The summer is creeping by - and before I know it I'll be catching the plane to Nepal. It's hard to believe it's come round so quickly - just one month now, and I'll be on my way.
It's been hard to keep in touch with how things are there - reports are confusing. The British foreign office advice is to avoid most of the mountain treks, although they feel Annapurna is safe. The Nepalis insist that most treks are open (or will be once the monsoon is over) - of the well-known routes only Everest is still closed. There has also been a recent suggestion that the seismic activity has not ended, and the south-west border with India could be a bit wobbly. On top of that, the monsoon has brought storms and landslides this year.
All of which would suggest I'll see nothing but destruction. However, we all know that the media loves a trauma and overlooks the ordinary. It's hard, from this distance, to estimate the extent to which the aftermath of the earthquake and monsoon have left people struggling, or whether they have picked themselves up and I'll recognise the resilience and humour that I've met before.
As you know, I'm going because friends in the county want me to.
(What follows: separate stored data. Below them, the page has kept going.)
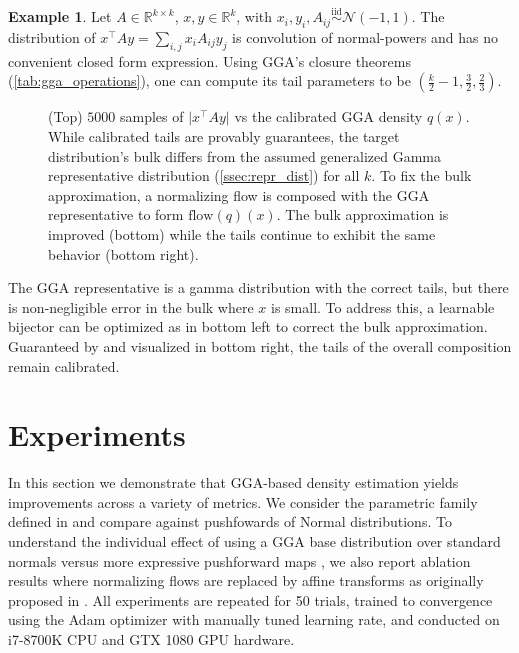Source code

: \documentclass{article}
\theoremstyle{definition}
\newtheorem{example}{Example}
\begin{document}
\begin{example}
	Let $A \in \mathbb{R}^{k \times k}$, $x,y\in\mathbb{R}^k$, with $x_i,y_i,A_{ij} \overset{\text{iid}}{\sim} \mathcal{N}(-1,1)$.
	The distribution of $x^\top A y = \sum_{i,j} x_i A_{ij} y_j$ is convolution of normal-powers \citep{gupta2008analyzing} and has no convenient
	closed form expression.
	Using GGA's closure theorems (\cref{tab:gga_operations}), one can compute
	its tail parameters to be $(\frac{k}{2}-1,\frac{3}{2}, \frac{2}{3})$.

	\begin{figure}[h]
		\centering
		
		
		\caption{(Top) $5000$ samples of $\lvert x^\top A y \rvert$ vs the
		calibrated GGA density $q(x)$. While calibrated tails are provably guarantees,
		the target distribution's bulk differs from the assumed generalized Gamma representative distribution (\cref{ssec:repr_dist}) for all $k$.
		To fix the bulk approximation, a normalizing flow is composed with
		the GGA representative to form $\text{flow}(q)(x)$. The bulk approximation
		is improved (bottom) while the tails continue to exhibit the same
		behavior (bottom right).
		}
		\label{fig:power_normal}
	\end{figure}

	The GGA representative is a gamma distribution with the correct tails, but there is non-negligible error in the bulk where $x$ is small. To address this, a learnable bijector can be
	optimized as in  bottom left to correct the bulk approximation. Guaranteed by  and
	visualized in  bottom right, the tails of the overall composition remain calibrated.
\end{example}

\section{Experiments}\label{sec:experiments}

In this section we demonstrate that GGA-based density estimation yields improvements across a variety of metrics.
We consider the parametric family defined in  and compare against pushfowards of Normal distributions. To understand the individual
effect of using a GGA base distribution over standard normals versus more expressive pushforward maps \citep{durkan2019neural}, we also report ablation results where
normalizing flows are replaced by affine transforms as originally
proposed in \citep{kucukelbir2017automatic}. All experiments are repeated for 50 trials, trained to convergence using the Adam optimizer with manually tuned learning rate,
and conducted on i7-8700K CPU and GTX 1080 GPU hardware.
\end{document}
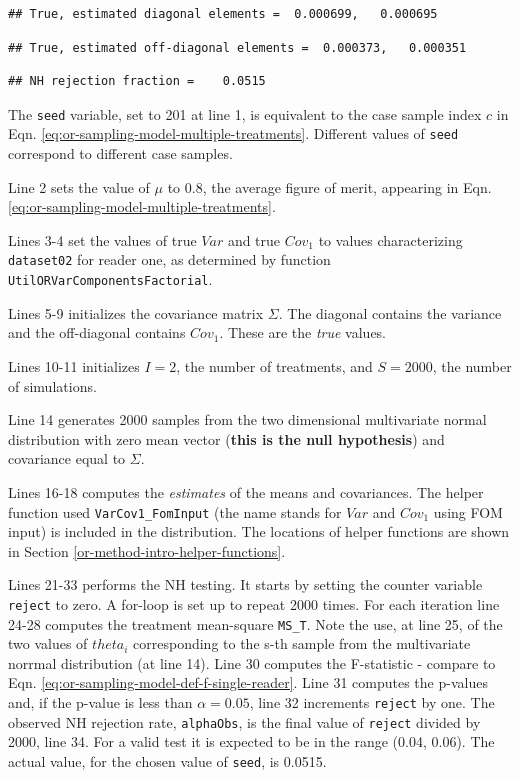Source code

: \documentclass[
]{book}
\begin{document}
\begin{verbatim}
## True, estimated diagonal elements =  0.000699,   0.000695
\end{verbatim}

\begin{verbatim}
## True, estimated off-diagonal elements =  0.000373,   0.000351
\end{verbatim}

\begin{verbatim}
## NH rejection fraction =    0.0515
\end{verbatim}

The \texttt{seed} variable, set to 201 at line 1, is equivalent to the case sample index \(c\) in Eqn. \eqref{eq:or-sampling-model-multiple-treatments}. Different values of \texttt{seed} correspond to different case samples.

Line 2 sets the value of \(\mu\) to 0.8, the average figure of merit, appearing in Eqn. \eqref{eq:or-sampling-model-multiple-treatments}.

Lines 3-4 set the values of true \(Var\) and true \(Cov_1\) to values characterizing \texttt{dataset02} for reader one, as determined by function \texttt{UtilORVarComponentsFactorial}.

Lines 5-9 initializes the covariance matrix \(\Sigma\). The diagonal contains the variance and the off-diagonal contains \(Cov_1\). These are the \emph{true} values.

Lines 10-11 initializes \(I = 2\), the number of treatments, and \(S = 2000\), the number of simulations.

Line 14 generates 2000 samples from the two dimensional multivariate normal distribution with zero mean vector (\textbf{this is the null hypothesis}) and covariance equal to \(\Sigma\).

Lines 16-18 computes the \emph{estimates} of the means and covariances. The helper function used \texttt{VarCov1\_FomInput} (the name stands for \(Var\) and \(Cov_1\) using FOM input) is included in the distribution. The locations of helper functions are shown in Section \ref{or-method-intro-helper-functions}.

Lines 21-33 performs the NH testing. It starts by setting the counter variable \texttt{reject} to zero. A for-loop is set up to repeat 2000 times. For each iteration line 24-28 computes the treatment mean-square \texttt{MS\_T}. Note the use, at line 25, of the two values of \(theta_i\) corresponding to the s-th sample from the multivariate norrmal distribution (at line 14). Line 30 computes the F-statistic - compare to Eqn. \eqref{eq:or-sampling-model-def-f-single-reader}. Line 31 computes the p-values and, if the p-value is less than \(\alpha = 0.05\), line 32 increments \texttt{reject} by one. The observed NH rejection rate, \texttt{alphaObs}, is the final value of \texttt{reject} divided by 2000, line 34. For a valid test it is expected to be in the range (0.04, 0.06). The actual value, for the chosen value of \texttt{seed}, is 0.0515.
\end{document}
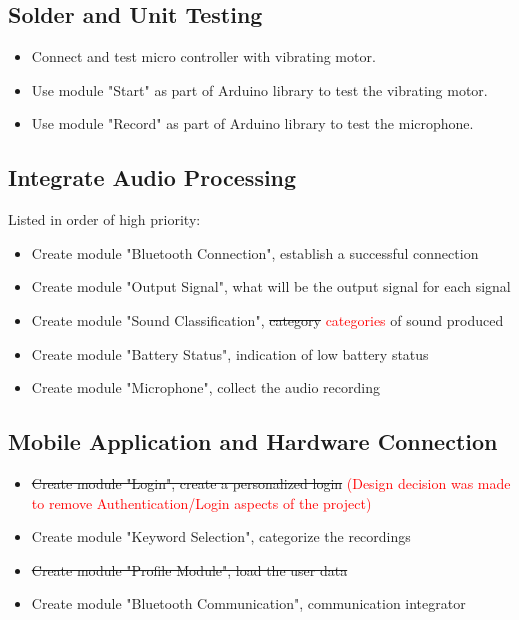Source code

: \documentclass[12pt, titlepage]{article}
\begin{document}
\subsection{Solder and Unit Testing}
\begin{itemize}
\item Connect and test micro controller with vibrating motor.
\item Use module "Start" as part of Arduino library to test the vibrating motor.
\item Use module "Record" as part of Arduino library to test the microphone.
\end{itemize}



\subsection{Integrate Audio Processing}

Listed in order of high priority:
\begin{itemize}
\item Create module "Bluetooth Connection", establish a successful connection
\item Create module "Output Signal", what will be the output signal for each signal
\item Create module "Sound Classification", \sout{category} \textcolor{red}{categories} of sound produced
\item Create module "Battery Status", indication of low battery status
\item Create module "Microphone", collect the audio recording
\end{itemize}

\subsection{Mobile Application and Hardware Connection}

\begin{itemize}
\item \sout{Create module "Login", create a personalized login} \textcolor{red}{(Design decision was made to remove Authentication/Login aspects of the project)}
\item Create module "Keyword Selection", categorize the recordings
\item \sout{Create module "Profile Module", load the user data}
\item Create module "Bluetooth Communication", communication integrator
\end{itemize}
\end{document}
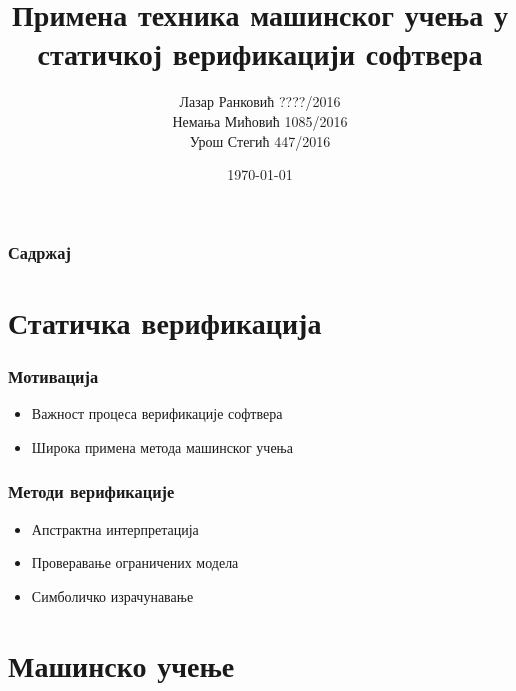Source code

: \documentclass{beamer}
\title[Семинарски МСНР]{Примена техника машинског учења у статичкој верификацији софтвера}
\author{	Лазар Ранковић ????/2016 \\
		Немања Мићовић 1085/2016 \\
		Урош Стегић 447/2016
}
\institute[МАТФ]{Математички факултет}
\date{\today}
\begin{document}
\begin{frame}
\titlepage
\end{frame}

\begin{frame}
\frametitle{Садржај}
\tableofcontents
\end{frame}


\section{Статичка верификација}

\begin{frame}
\frametitle{Мотивација}
\begin{itemize}
    \item Важност процеса верификације софтвера
    \item Широка примена метода машинског учења
\end{itemize}
\end{frame}
\begin{frame}
\frametitle{Методи верификације}
\begin{itemize}
	\item Апстрактна интерпретација
 	\item Проверавање ограничених модела
 	\item Симболичко израчунавање
\end{itemize}
\end{frame}



\section{Машинско учење}
\end{document}
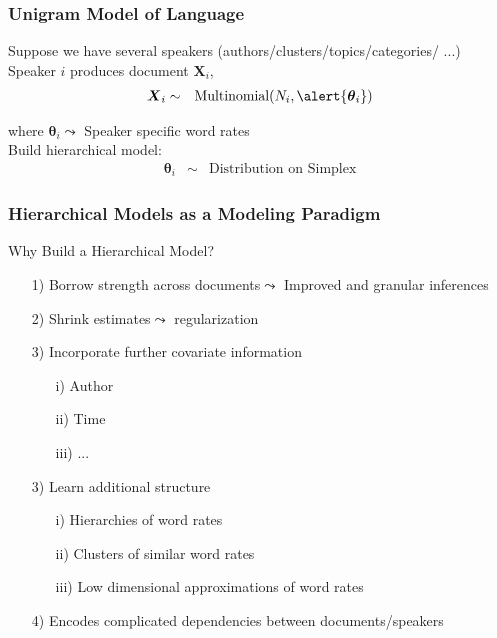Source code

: \documentclass{beamer}
\numberwithin{equation}{section}
\begin{document}
\begin{frame}
\frametitle{Unigram Model of Language}

\Large 

Suppose we have several speakers (authors/clusters/topics/categories/ ...)\\

Speaker $i$ produces document $\boldsymbol{X}_{i}$, 
\begin{eqnarray}
\boldsymbol{X}_{i} & \sim & \text{Multinomial}(N_{i}, \alert{\boldsymbol{\theta}_{i}} ) \nonumber 
\end{eqnarray}

where $\boldsymbol{\theta}_{i} \leadsto$ Speaker specific word rates\\

Build hierarchical model: 
\begin{eqnarray}
\boldsymbol{\theta}_{i} & \sim & \text{Distribution on Simplex} \nonumber 
\end{eqnarray}




\end{frame}


\begin{frame}
\frametitle{Hierarchical Models as a Modeling Paradigm}


Why Build a Hierarchical Model?

\begin{itemize}
\item[1)] Borrow strength across documents$\leadsto$ Improved and granular inferences
\item[2)] Shrink estimates$\leadsto$ regularization
\item[3)] Incorporate further covariate information
\begin{itemize}
\item[i)] Author
\item[ii)] Time
\item[iii)] ...
\end{itemize}
\item[3)] Learn additional structure 
\begin{itemize}
\item[i)] Hierarchies of word rates
\item[ii)] Clusters of similar word rates
\item[iii)] Low dimensional approximations of word rates
\end{itemize}
\item[4)] Encodes complicated dependencies between documents/speakers

\end{itemize}



\end{frame}
\end{document}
My own focus will be on reconnecting with those I know and love. But I also know that the country needs tourists: they are essential to kick-start the economy and help get the country back on its feet.
So here's a question. What do you want me to look for?
Are you interested in the state of the temples? The mountain treks? Whether hotels and restaurants are functioning? The state of the roads? Whether people feel defined by disasters or are they resilient enough to feel they are putting it behind them?
I don't know yet if there will be an ebook, but do want to write - here, if nowhere else - about everything that tourists might find when they return to Nepal. It's my small contribution to helping the country get back on its feet. Which is why I need to know what you need me to try to find out.